Les recherches de Rabiath se concentrent sur «La contribution de la biofertilisation organique associée à une souche de champignon mycorhizien arbusculaire à la biodisponibilité des micronutriments dans les accessions de mil, de niébé et de patate douce. »

Son travail évalue l'effet des biofertilisants tels que les champignons mycorhiziens à arbuscules (CMA) et les produits organiques résiduels (ORP) sur l'amélioration de la teneur en éléments minéraux, en particulier le fer et le zinc, et la production de biomasse de cultures locales telles que le mil, le niébé et la patate douce. .

« L'étude vise tout d'abord à sélectionner les combinaisons efficaces de la souche AMF et de l'ORP susceptibles de permettre un meilleur développement des plantes au sein de quatre accessions de mil, niébé et patate douce », a expliqué Mme Adigoun. « Deuxièmement, il vise à évaluer l'effet de la combinaison de la souche AMF et de l'ORP sur la biodisponibilité des micronutriments dans la biomasse des cultures. En fin de compte, nous cherchons à fournir aux agriculteurs des stratégies durables qui peuvent les aider à obtenir des rendements élevés tout en améliorant la qualité nutritionnelle de leurs cultures locales.

L'ambition de Rabiath est d'acquérir des connaissances adéquates dans le domaine de la biotechnologie végétale et de la microbiologie et d'améliorer ses compétences techniques et scientifiques pour acquérir les connaissances nécessaires pour contribuer au développement de solutions innovantes pour résoudre les problèmes critiques concernant la production végétale sous le changement climatique pour atteindre la sécurité alimentaire dans Afrique.
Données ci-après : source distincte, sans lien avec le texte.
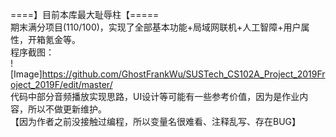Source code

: ====】目前本库最大耻辱柱【=====   
期末满分项目(110/100)，实现了全部基本功能+局域网联机+人工智障+用户属性，开箱氪金等。  
程序截图：  
![Image]https://github.com/GhostFrankWu/SUSTech_CS102A_Project_2019Froject_2019F/edit/master/  
代码中部分音频播放实现思路，UI设计等可能有一些参考价值，因为是作业内容，所以不做更新维护。  
【因为作者之前没接触过编程，所以变量名很难看、注释乱写、存在BUG】
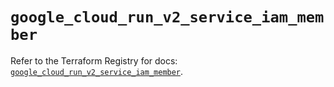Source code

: # `google_cloud_run_v2_service_iam_member`

Refer to the Terraform Registry for docs: [`google_cloud_run_v2_service_iam_member`](https://registry.terraform.io/providers/hashicorp/google-beta/6.48.0/docs/resources/google_cloud_run_v2_service_iam_member).
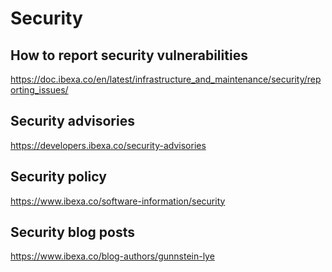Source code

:# Security

## How to report security vulnerabilities
https://doc.ibexa.co/en/latest/infrastructure_and_maintenance/security/reporting_issues/

## Security advisories
https://developers.ibexa.co/security-advisories

## Security policy
https://www.ibexa.co/software-information/security

## Security blog posts
https://www.ibexa.co/blog-authors/gunnstein-lye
M. Bright AGBOMADZI — Ghana
Université du Ghana, Accra, Ghana

M. Bright AGBOMADZI est un doctorat en agronomie. étudiant au Département des sciences végétales, Université du Ghana, Campus Legon, Accra, Ghana.

Bright fait des recherches "Besoins nutritifs optimaux, performances sur le terrain et qualité nutritionnelle de la banane plantain (Musa AAB). " Le projet de recherche se concentre sur une nutrition équilibrée en mettant l'accent sur l'inclusion de micronutriments dans les programmes de fertilisation de la banane plantain comme l'une des stratégies d'intervention pour atténuer les carences en micronutriments chez les humains grâce à l'amélioration des systèmes alimentaires.

« Il est prévu qu'à la fin du projet, la combinaison optimale de macro et micronutriments sera établie pour la production de fruits de plantain sains et nutritifs avec la bonne composition et la bonne concentration des micronutriments sélectionnés pour atténuer leurs carences dans l'alimentation humaine » explique M. Agbomadzi.

Les intérêts actuels et les futurs objectifs de carrière de Bright sont de mener des recherches pour résoudre les problèmes liés à la production végétale et à la sécurité alimentaire, et de proposer des idées innovantes dans les domaines de la nutrition des plantes et de la fertilité des sols, de l'agriculture durable, de la gestion intégrée des nutriments et de l'agriculture de précision. Il s'intéresse également à la formation des étudiants universitaires dans le domaine de l'agronomie et à la formation des agriculteurs aux bonnes pratiques agricoles.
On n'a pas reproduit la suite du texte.